Exercise directions: Copy each line of the records exactly, stopping only after the line that contains "## Clean Up" has been written, and leave pictures out.

____________

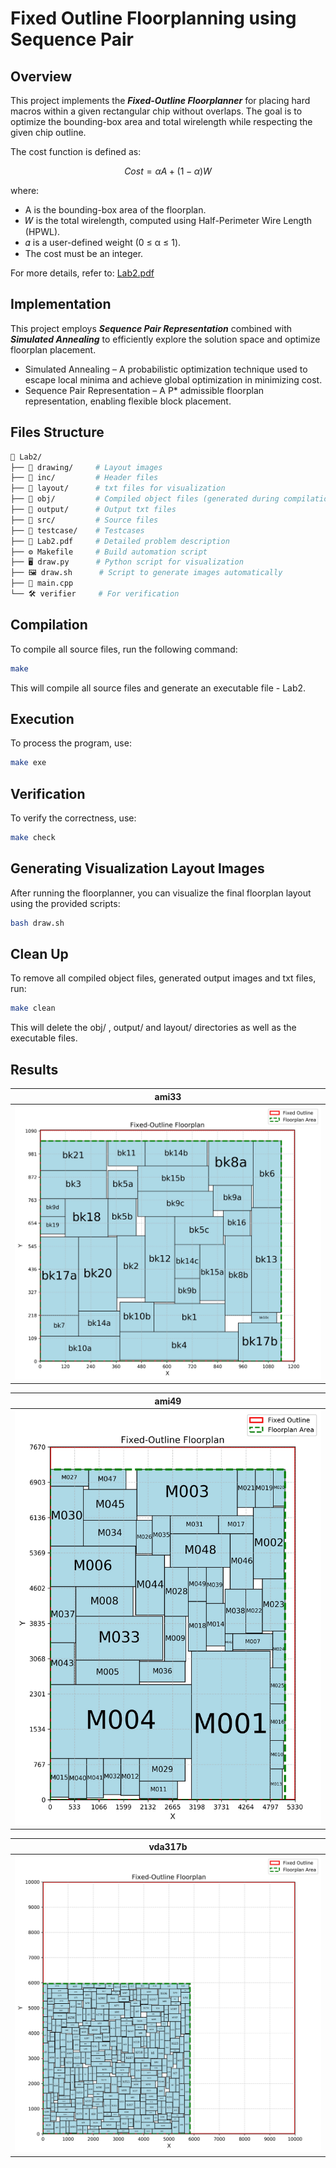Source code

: # Fixed Outline Floorplanning using Sequence Pair

## Overview
This project implements the ***Fixed-Outline Floorplanner***  for placing hard macros within a given rectangular chip without overlaps. 
The goal is to optimize the bounding-box area and total wirelength while respecting the given chip outline.

The cost function is defined as:

$$ Cost=αA+(1−α)W $$

where:
- A is the bounding-box area of the floorplan.
- 𝑊 is the total wirelength, computed using Half-Perimeter Wire Length (HPWL).
- 𝛼 is a user-defined weight (0 ≤ α ≤ 1).
- The cost must be an integer.


For more details, refer to: [Lab2.pdf](Lab2.pdf)

## Implementation
This project employs ***Sequence Pair Representation*** combined with ***Simulated Annealing*** to efficiently explore the solution space and optimize floorplan placement.
- Simulated Annealing – A probabilistic optimization technique used to escape local minima and achieve global optimization in minimizing cost.
- Sequence Pair Representation – A P* admissible floorplan representation, enabling flexible block placement.

## Files Structure
```sh
📂 Lab2/
├── 📁 drawing/     # Layout images 
├── 📁 inc/         # Header files
├── 📁 layout/      # txt files for visualization
├── 📁 obj/         # Compiled object files (generated during compilation)
├── 📁 output/      # Output txt files
├── 📁 src/         # Source files
├── 📁 testcase/    # Testcases
├── 📄 Lab2.pdf     # Detailed problem description
├── ⚙️ Makefile     # Build automation script
├── 🖥️ draw.py      # Python script for visualization
├── 🖼️ draw.sh      # Script to generate images automatically
├── 📜 main.cpp
└── 🛠️ verifier     # For verification

```

## Compilation
To compile all source files, run the following command:
```sh
make
```
This will compile all source files and generate an executable file - Lab2.

## Execution
To process the program, use:
```sh
make exe
```

## Verification
To verify the correctness, use:
```sh
make check
```

## Generating Visualization Layout Images
After running the floorplanner, you can visualize the final floorplan layout using the provided scripts:
```sh
bash draw.sh
```

## Clean Up
To remove all compiled object files, generated output images and txt files, run:
```sh
make clean
```
This will delete the obj/ , output/ and layout/ directories as well as the executable files.

## Results
| ami33                           |
|:-------------------------------:|
| ![ami33.jpg](drawing/ami33.jpg) |

| ami49                           |
|:-------------------------------:|
| ![ami49.jpg](drawing/ami49.jpg) |

| vda317b                             |
|:-----------------------------------:|
| ![vda317b.jpg](drawing/vda317b.jpg) |
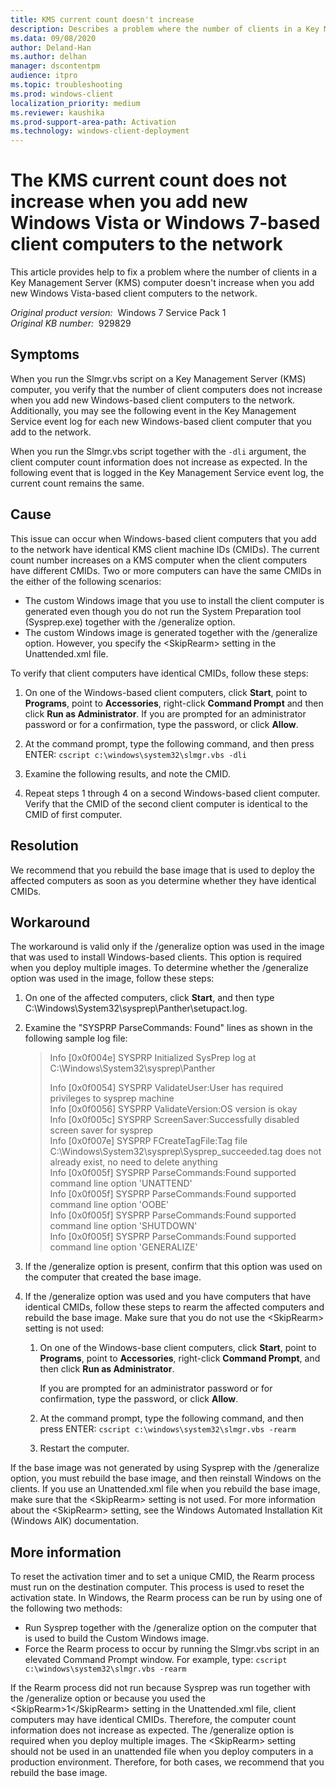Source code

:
 ```yaml
---
title: KMS current count doesn't increase
description: Describes a problem where the number of clients in a Key Management Server (KMS) computer does not increase when you add new Windows Vista-based client computers to the network.
ms.data: 09/08/2020
author: Deland-Han
ms.author: delhan
manager: dscontentpm
audience: itpro
ms.topic: troubleshooting
ms.prod: windows-client
localization_priority: medium
ms.reviewer: kaushika
ms.prod-support-area-path: Activation
ms.technology: windows-client-deployment
---
```

# The KMS current count does not increase when you add new Windows Vista or Windows 7-based client computers to the network

This article provides help to fix a problem where the number of clients in a Key Management Server (KMS) computer doesn't increase when you add new Windows Vista-based client computers to the network.

_Original product version:_ &nbsp;Windows 7 Service Pack 1  
_Original KB number:_ &nbsp;929829

## Symptoms

When you run the Slmgr.vbs script on a Key Management Server (KMS) computer, you verify that the number of client computers does not increase when you add new Windows-based client computers to the network. Additionally, you may see the following event in the Key Management Service event log for each new Windows-based client computer that you add to the network.
  
When you run the Slmgr.vbs script together with the `-dli` argument, the client computer count information does not increase as expected. In the following event that is logged in the Key Management Service event log, the current count remains the same.

## Cause

This issue can occur when Windows-based client computers that you add to the network have identical KMS client machine IDs (CMIDs). The current count number increases on a KMS computer when the client computers have different CMIDs. Two or more computers can have the same CMIDs in the either of the following scenarios:  

- The custom Windows image that you use to install the client computer is generated even though you do not run the System Preparation tool (Sysprep.exe) together with the /generalize option.
- The custom Windows image is generated together with the /generalize option. However, you specify the \<SkipRearm> setting in the Unattended.xml file.  

To verify that client computers have identical CMIDs, follow these steps:

1. On one of the Windows-based client computers, click **Start**, point to **Programs**, point to
 **Accessories**, right-click **Command Prompt** and then click **Run as Administrator**.
If you are prompted for an administrator password or for a confirmation, type the password, or click **Allow**.
2. At the command prompt, type the following command, and then press ENTER: `cscript c:\windows\system32\slmgr.vbs -dli`  

3. Examine the following results, and note the CMID.

4. Repeat steps 1 through 4 on a second Windows-based client computer. Verify that the CMID of the second client computer is identical to the CMID of first computer.  

## Resolution

We recommend that you rebuild the base image that is used to deploy the affected computers as soon as you determine whether they have identical CMIDs.

## Workaround

The workaround is valid only if the /generalize  option was used in the image that was used to install Windows-based clients. This option is required when you deploy multiple images. To determine whether the /generalize option was used in the image, follow these steps:

1. On one of the affected computers, click **Start**, and then type
 C:\Windows\System32\sysprep\Panther\setupact.log.
2. Examine the "SYSPRP ParseCommands: Found" lines as shown in the following sample log file:

    > Info [0x0f004e] SYSPRP Initialized SysPrep log at C:\Windows\System32\sysprep\Panther
    >
    > Info [0x0f0054] SYSPRP ValidateUser:User has required privileges to sysprep machine  
    Info [0x0f0056] SYSPRP ValidateVersion:OS version is okay  
    Info [0x0f005c] SYSPRP ScreenSaver:Successfully disabled screen saver for sysprep  
    Info [0x0f007e] SYSPRP FCreateTagFile:Tag file C:\Windows\System32\sysprep\Sysprep_succeeded.tag does not already exist, no need to delete anything  
    Info [0x0f005f] SYSPRP ParseCommands:Found supported command line option 'UNATTEND'  
    Info [0x0f005f] SYSPRP ParseCommands:Found supported command line option 'OOBE'  
    Info [0x0f005f] SYSPRP ParseCommands:Found supported command line option 'SHUTDOWN'  
    Info [0x0f005f] SYSPRP ParseCommands:Found supported command line option 'GENERALIZE'

3. If the /generalize option is present, confirm that this option was used on the computer that created the base image.

4. If the /generalize option was used and you have computers that have identical CMIDs, follow these steps to rearm the affected computers and rebuild the base image. Make sure that you do not use the \<SkipRearm> setting is not used:

   1. On one of the Windows-base client computers, click **Start**, point to **Programs**, point to **Accessories**, right-click **Command Prompt**, and then click **Run as Administrator**.  

        If you are prompted for an administrator password or for confirmation, type the password, or click **Allow**.
   2. At the command prompt, type the following command, and then press ENTER: `cscript c:\windows\system32\slmgr.vbs -rearm`  

   3. Restart the computer.  

If the base image was not generated by using Sysprep with the /generalize  option, you must rebuild the base image, and then reinstall Windows on the clients. If you use an Unattended.xml file when you rebuild the base image, make sure that the \<SkipRearm> setting is not used. For more information about the \<SkipRearm> setting, see the Windows Automated Installation Kit (Windows AIK) documentation.  

## More information

To reset the activation timer and to set a unique CMID, the Rearm process must run on the destination computer. This process is used to reset the activation state. In Windows, the Rearm process can be run by using one of the following two methods:  

- Run Sysprep together with the /generalize  option on the computer that is used to build the Custom Windows image.
- Force the Rearm process to occur by running the Slmgr.vbs script in an elevated Command Prompt window. For example, type: `cscript c:\windows\system32\slmgr.vbs -rearm`  

If the Rearm process did not run because Sysprep was run together with the /generalize option or because you used the \<SkipRearm>1\</SkipRearm> setting in the Unattended.xml file, client computers may have identical CMIDs. Therefore, the computer count information does not increase as expected. The /generalize option is required when you deploy multiple images. The \<SkipRearm> setting should not be used in an unattended file when you deploy computers in a production environment. Therefore, for both cases, we recommend that you rebuild the base image.

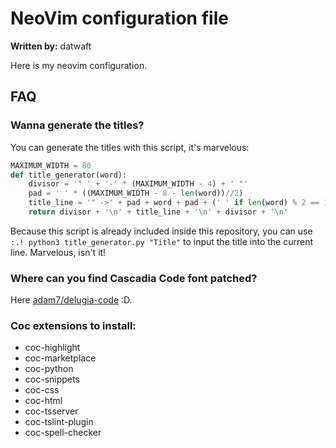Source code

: # NeoVim configuration file

**Written by:** datwaft

Here is my neovim configuration.

## FAQ

### Wanna generate the titles?
You can generate the titles with this script, it's marvelous:
```python
MAXIMUM_WIDTH = 80
def title_generator(word):
    divisor = '" ' + '-' * (MAXIMUM_WIDTH - 4) + ' "'
    pad = ' ' * ((MAXIMUM_WIDTH - 8 - len(word))//2)
    title_line = '" ->' + pad + word + pad + (' ' if len(word) % 2 == 1 else '') + '<- "'
    return divisor + '\n' + title_line + '\n' + divisor + '\n'
```
Because this script is already included inside this repository, you can use `:.! python3 title_generator.py "Title"` to input the title
into the current line. Marvelous, isn't it!

### Where can you find Cascadia Code font patched?
Here [adam7/delugia-code](https://github.com/adam7/delugia-code/releases) :D.

### Coc extensions to install:
- coc-highlight
- coc-marketplace
- coc-python
- coc-snippets
- coc-css
- coc-html
- coc-tsserver
- coc-tslint-plugin
- coc-spell-checker
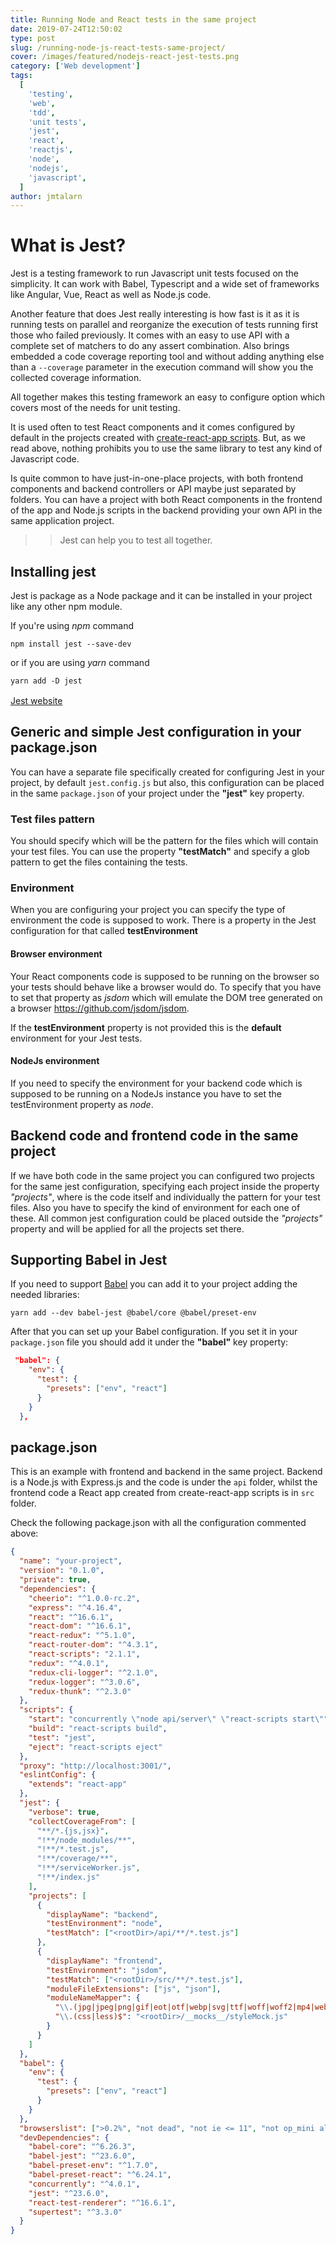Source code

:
 ```yaml
---
title: Running Node and React tests in the same project
date: 2019-07-24T12:50:02
type: post
slug: /running-node-js-react-tests-same-project/
cover: /images/featured/nodejs-react-jest-tests.png
category: ['Web development']
tags:
  [
    'testing',
    'web',
    'tdd',
    'unit tests',
    'jest',
    'react',
    'reactjs',
    'node',
    'nodejs',
    'javascript',
  ]
author: jmtalarn
---
```


# What is Jest?

Jest is a testing framework to run Javascript unit tests focused on the simplicity. It can work with Babel, Typescript and a wide set of frameworks like Angular, Vue, React as well as Node.js code. 
<!--more-->
Another feature that does Jest really interesting is how fast is it as it is running tests on parallel and reorganize the execution of tests running first those who failed previously. 
It comes with an easy to use API with a complete set of matchers to do any assert combination.
Also brings embedded a code coverage reporting tool and without adding anything else than a `--coverage` parameter in the execution command will show you the collected coverage information. 

All together makes this testing framework an easy to configure option which covers most of the needs for unit testing.

It is used often to test React components and it comes configured by default in the projects created with [create-react-app scripts](https://facebook.github.io/create-react-app). But, as we read above, nothing prohibits you to use the same library to test any kind of Javascript code.

Is quite common to have just-in-one-place projects, with both frontend components and backend controllers or API maybe just separated by folders.
You can have a project with both React components in the frontend of the app and Node.js scripts in the backend providing your own API in the same application project. 

>> Jest can help you to test all together.

## Installing jest

Jest is package as a Node package and it can be installed in your project like any other npm module.

If you're using _npm_ command

```shell
npm install jest --save-dev
```

or if you are using _yarn_ command

```shell
yarn add -D jest
```

<div style="margin: 1rem auto;">
<a href="https://jestjs.io/" style="width: 100%; " class="card-preview" target="\_blank">Jest website</a>
</div>

## Generic and simple Jest configuration in your package.json
You can have a separate file specifically created for configuring Jest in your project, by default `jest.config.js` but also, this configuration can be placed in the same `package.json` of your project under the **"jest"** key property.

### Test files pattern

You should specify which will be the pattern for the files which will contain your test files. You can use the property **"testMatch"** and specify a glob pattern to get the files containing the tests.

### Environment

When you are configuring your project you can specify the type of environment the code is supposed to work. There is a property in the Jest configuration for that called **testEnvironment**

#### Browser environment

Your React components code is supposed to be running on the browser so your tests should behave like a browser would do. To specify that you have to set that property as _jsdom_ which will emulate the DOM tree generated on a browser <https://github.com/jsdom/jsdom>. 

If the **testEnvironment** property is not provided this is the **default** environment for your Jest tests.

#### NodeJs environment

If you need to specify the environment for your backend code which is supposed to be running on a NodeJs instance you have to set the testEnvironment property as _node_.


## Backend code and frontend code in the same project

If we have both code in the same project you can configured two projects for the same jest configuration, specifying each project inside the property _"projects"_, where is the code itself and individually the pattern for your test files. Also you have to specify the kind of environment for each one of these.
All common jest configuration could be placed outside the _"projects"_ property and will be applied for all the projects set there.

## Supporting Babel in Jest 
If you need to support [Babel](https://babeljs.io) you can add it to your project adding the needed libraries:

```shell
yarn add --dev babel-jest @babel/core @babel/preset-env
```

After that you can set up your Babel configuration. If you set it in your `package.json` file you should add it under the **"babel"** key property:

```json
 "babel": {
    "env": {
      "test": {
        "presets": ["env", "react"]
      }
    }
  },
```

## package.json
This is an example with frontend and backend in the same project. Backend is a Node.js with Express.js and the code is under the `api` folder, whilst the frontend code a React app created from create-react-app scripts is in `src` folder.

Check the following package.json with all the configuration commented above:

```json
{
  "name": "your-project",
  "version": "0.1.0",
  "private": true,
  "dependencies": {
    "cheerio": "^1.0.0-rc.2",
    "express": "^4.16.4",
    "react": "^16.6.1",
    "react-dom": "^16.6.1",
    "react-redux": "^5.1.0",
    "react-router-dom": "^4.3.1",
    "react-scripts": "2.1.1",
    "redux": "^4.0.1",
    "redux-cli-logger": "^2.1.0",
    "redux-logger": "^3.0.6",
    "redux-thunk": "^2.3.0"
  },
  "scripts": {
    "start": "concurrently \"node api/server\" \"react-scripts start\"",
    "build": "react-scripts build",
    "test": "jest",
    "eject": "react-scripts eject"
  },
  "proxy": "http://localhost:3001/",
  "eslintConfig": {
    "extends": "react-app"
  },
  "jest": {
    "verbose": true,
    "collectCoverageFrom": [
      "**/*.{js,jsx}",
      "!**/node_modules/**",
      "!**/*.test.js",
      "!**/coverage/**",
      "!**/serviceWorker.js",
      "!**/index.js"
    ],
    "projects": [
      {
        "displayName": "backend",
        "testEnvironment": "node",
        "testMatch": ["<rootDir>/api/**/*.test.js"]
      },
      {
        "displayName": "frontend",
        "testEnvironment": "jsdom",
        "testMatch": ["<rootDir>/src/**/*.test.js"],
        "moduleFileExtensions": ["js", "json"],
        "moduleNameMapper": {
          "\\.(jpg|jpeg|png|gif|eot|otf|webp|svg|ttf|woff|woff2|mp4|webm|wav|mp3|m4a|aac|oga)$": "<rootDir>/__mocks__/fileMock.js",
          "\\.(css|less)$": "<rootDir>/__mocks__/styleMock.js"
        }
      }
    ]
  },
  "babel": {
    "env": {
      "test": {
        "presets": ["env", "react"]
      }
    }
  },
  "browserslist": [">0.2%", "not dead", "not ie <= 11", "not op_mini all"],
  "devDependencies": {
    "babel-core": "^6.26.3",
    "babel-jest": "^23.6.0",
    "babel-preset-env": "^1.7.0",
    "babel-preset-react": "^6.24.1",
    "concurrently": "^4.0.1",
    "jest": "^23.6.0",
    "react-test-renderer": "^16.6.1",
    "supertest": "^3.3.0"
  }
}
```

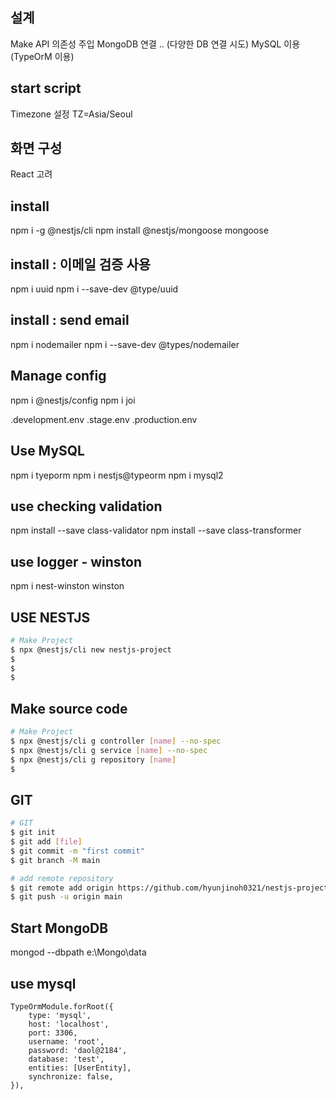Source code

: ## 설계 
Make API
의존성 주입
MongoDB 연결 .. (다양한 DB 연결 시도)
MySQL 이용(TypeOrM 이용)

## start script 
Timezone 설정
TZ=Asia/Seoul

## 화면 구성
React 고려

## install 
npm i -g @nestjs/cli
npm install @nestjs/mongoose mongoose

## install : 이메일 검증 사용
npm i uuid
npm i --save-dev @type/uuid

## install : send email
npm i nodemailer
npm i --save-dev @types/nodemailer

## Manage config 
npm i @nestjs/config
npm i joi

.development.env
.stage.env
.production.env

## Use MySQL
npm i tyeporm
npm i nestjs@typeorm
npm i mysql2

## use checking validation
npm install --save class-validator
npm install --save class-transformer

## use logger - winston
npm i nest-winston winston

## USE NESTJS 

```bash
# Make Project
$ npx @nestjs/cli new nestjs-project
$
$
$

```

## Make source code
```bash
# Make Project
$ npx @nestjs/cli g controller [name] --no-spec
$ npx @nestjs/cli g service [name] --no-spec
$ npx @nestjs/cli g repository [name] 
$

```

## GIT

```bash
# GIT 
$ git init 
$ git add [file]
$ git commit -m "first commit"
$ git branch -M main

# add remote repository
$ git remote add origin https://github.com/hyunjinoh0321/nestjs-project.git
$ git push -u origin main 
```

## Start MongoDB
mongod --dbpath e:\Mongo\data


## use mysql
    TypeOrmModule.forRoot({
        type: 'mysql',
        host: 'localhost',
        port: 3306,
        username: 'root',
        password: 'daol@2184',
        database: 'test',
        entities: [UserEntity],
        synchronize: false,
    }),
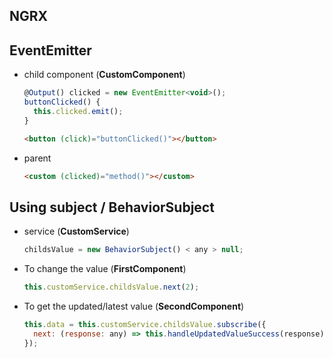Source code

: ## NGRX

## EventEmitter

- child component (**CustomComponent**)

  ```javascript
  @Output() clicked = new EventEmitter<void>();
  buttonClicked() {
    this.clicked.emit();
  }
  ```

  ```html
  <button (click)="buttonClicked()"></button>
  ```

- parent
  ```html
  <custom (clicked)="method()"></custom>
  ```

## Using subject / BehaviorSubject

- service (**CustomService**)
  ```javascript
  childsValue = new BehaviorSubject() < any > null;
  ```
- To change the value (**FirstComponent**)
  ```javascript
  this.customService.childsValue.next(2);
  ```
- To get the updated/latest value (**SecondComponent**)
  ```javascript
  this.data = this.customService.childsValue.subscribe({
    next: (response: any) => this.handleUpdatedValueSuccess(response),
  });
  ```
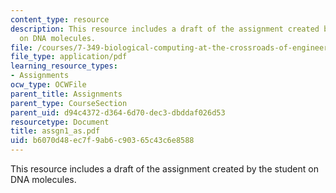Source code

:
 ```yaml
---
content_type: resource
description: This resource includes a draft of the assignment created by the student
  on DNA molecules.
file: /courses/7-349-biological-computing-at-the-crossroads-of-engineering-and-science-spring-2005/b6070d48ec7f9ab6c90365c43c6e8588_assgn1_as.pdf
file_type: application/pdf
learning_resource_types:
- Assignments
ocw_type: OCWFile
parent_title: Assignments
parent_type: CourseSection
parent_uid: d94c4372-d364-6d70-dec3-dbddaf026d53
resourcetype: Document
title: assgn1_as.pdf
uid: b6070d48-ec7f-9ab6-c903-65c43c6e8588
---
```

This resource includes a draft of the assignment created by the student on DNA molecules.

____________

Exercise response:
Source code

: # Fixed Outline Floorplanning using Sequence Pair

## Overview
This project implements the ***Fixed-Outline Floorplanner***  for placing hard macros within a given rectangular chip without overlaps. 
The goal is to optimize the bounding-box area and total wirelength while respecting the given chip outline.

The cost function is defined as:

$$ Cost=αA+(1−α)W $$

where:
- A is the bounding-box area of the floorplan.
- 𝑊 is the total wirelength, computed using Half-Perimeter Wire Length (HPWL).
- 𝛼 is a user-defined weight (0 ≤ α ≤ 1).
- The cost must be an integer.


For more details, refer to: [Lab2.pdf](Lab2.pdf)

## Implementation
This project employs ***Sequence Pair Representation*** combined with ***Simulated Annealing*** to efficiently explore the solution space and optimize floorplan placement.
- Simulated Annealing – A probabilistic optimization technique used to escape local minima and achieve global optimization in minimizing cost.
- Sequence Pair Representation – A P* admissible floorplan representation, enabling flexible block placement.

## Files Structure
```sh
📂 Lab2/
├── 📁 drawing/     # Layout images 
├── 📁 inc/         # Header files
├── 📁 layout/      # txt files for visualization
├── 📁 obj/         # Compiled object files (generated during compilation)
├── 📁 output/      # Output txt files
├── 📁 src/         # Source files
├── 📁 testcase/    # Testcases
├── 📄 Lab2.pdf     # Detailed problem description
├── ⚙️ Makefile     # Build automation script
├── 🖥️ draw.py      # Python script for visualization
├── 🖼️ draw.sh      # Script to generate images automatically
├── 📜 main.cpp
└── 🛠️ verifier     # For verification

```

## Compilation
To compile all source files, run the following command:
```sh
make
```
This will compile all source files and generate an executable file - Lab2.

## Execution
To process the program, use:
```sh
make exe
```

## Verification
To verify the correctness, use:
```sh
make check
```

## Generating Visualization Layout Images
After running the floorplanner, you can visualize the final floorplan layout using the provided scripts:
```sh
bash draw.sh
```

## Clean Up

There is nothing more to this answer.